‘Okay,’ said Meera, ‘but I don’t want to sit next to Colin.’
‘Why not?’ asked Bimsley.
Meera wrinkled her nose at him. ‘You smell like you fell in a vat of cheap scent.’
‘That’s Lynx.’ Bimsley sniffed his right armpit.
‘What are you, fourteen?’
‘It pulls the chicks, this stuff.’
‘I can tell you right now that it doesn’t.’
Longbright watched her teammates bickering like schoolchildren and wondered how they would ever make any headway. She hoped they would remember that at the base of the investigation was the tragedy of a child’s lost life.
Just after nine o’clock A.M. on Tuesday morning at the St Pancras mortuary, they went to work.
‘Okay,’ said Giles Kershaw. ‘Hold it steady, I’m going in.’ He raised his scalpel above the steel dissection table, sprayed the blade with a neutral oil-based lubricant and inserted it beneath the neck of the prone Mr Punch, just where his hump began.
‘Try to keep it to the stitching,’ Dan Banbury suggested. ‘This one’s worth a fortune. Most of them are in the hands of private collectors or in museums, and Mr Bryant told me this one is part of a complete set from the 1880s, which makes it very rare.’
‘I open bodies, Dan, I can do this, okay?’ Kershaw’s blade snicked the stitches apart. He reached the dummy’s legs and carefully began to remove the kapok-and-horsehair stuffing inside. A jointed brass skeleton was gradually revealed, still gleaming. ‘Amazing bit of workmanship, this. Beautifully put together. The Victorians really made things to last, even toys.’
‘It’s not a toy, Giles; it was crafted like that because it was a way of earning a living. According to Mr Bryant, the Punch and Judy men were masters of their craft and could make good money. There was one appointed to Buckingham Palace for garden parties. He was granted the royal crest—By Appointment—it’s on the back.’
Giles shone a penlight into the puppet’s cranium. ‘The head and hands are made of carved wood, hollowed out but heavy things to lift, performing with your arms raised all the time.’ Kershaw set aside another handful of brown horsehair and peered deeper inside.
‘I think there were usually two men working in the booth. The later models are papier-mâché over a wire frame. See anything?’

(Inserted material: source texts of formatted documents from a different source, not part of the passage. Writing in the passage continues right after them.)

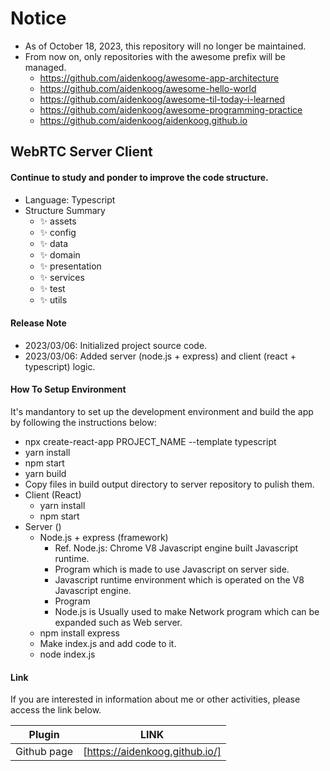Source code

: # Notice
- As of October 18, 2023, this repository will no longer be maintained.
- From now on, only repositories with the awesome prefix will be managed.
  - https://github.com/aidenkoog/awesome-app-architecture 
  - https://github.com/aidenkoog/awesome-hello-world 
  - https://github.com/aidenkoog/awesome-til-today-i-learned 
  - https://github.com/aidenkoog/awesome-programming-practice
  - https://github.com/aidenkoog/aidenkoog.github.io

## WebRTC Server Client

#### Continue to study and ponder to improve the code structure.

- Language: Typescript
- Structure Summary
  - ✨ assets
  - ✨ config
  - ✨ data
  - ✨ domain
  - ✨ presentation
  - ✨ services
  - ✨ test
  - ✨ utils

#### Release Note

- 2023/03/06: Initialized project source code.
- 2023/03/06: Added server (node.js + express) and client (react + typescript) logic.

#### How To Setup Environment

It's mandantory to set up the development environment and build the app by following the instructions below:

- npx create-react-app PROJECT_NAME --template typescript
- yarn install
- npm start
- yarn build
- Copy files in build output directory to server repository to pulish them.
- Client (React)
  - yarn install
  - npm start
- Server ()
  - Node.js + express (framework)
    - Ref. Node.js: Chrome V8 Javascript engine built Javascript runtime.
    - Program which is made to use Javascript on server side.
    - Javascript runtime environment which is operated on the V8 Javascript engine.
    - Program
    - Node.js is Usually used to make Network program which can be expanded such as Web server.
  - npm install express
  - Make index.js and add code to it.
  - node index.js

#### Link

If you are interested in information about me or other activities, please access the link below.

| Plugin      | LINK                           |
| ----------- | ------------------------------ |
| Github page | [https://aidenkoog.github.io/] |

‘Nothing out of the ordinary. No electrical wiring, no pistons, certainly nothing that could allow the thing to stand up under its own power. There would have to be some kind of support in here. The Japanese currently have a couple of robots that could do it, although I think even they would draw the line at building one that could strangle a baby. There goes the Golem theory.’
‘What do you mean?’
‘In the sixteenth century, the Chief Rabbi of Prague brought a huge creature made of clay to life to stop anti-Semitic attacks, but the Golem eventually turned on his creator. I get crazy thoughts while I’m working. It comes from hanging around old Bryant too much. You start to think like him, and then pretty soon no self-respecting CID officer will talk to you.’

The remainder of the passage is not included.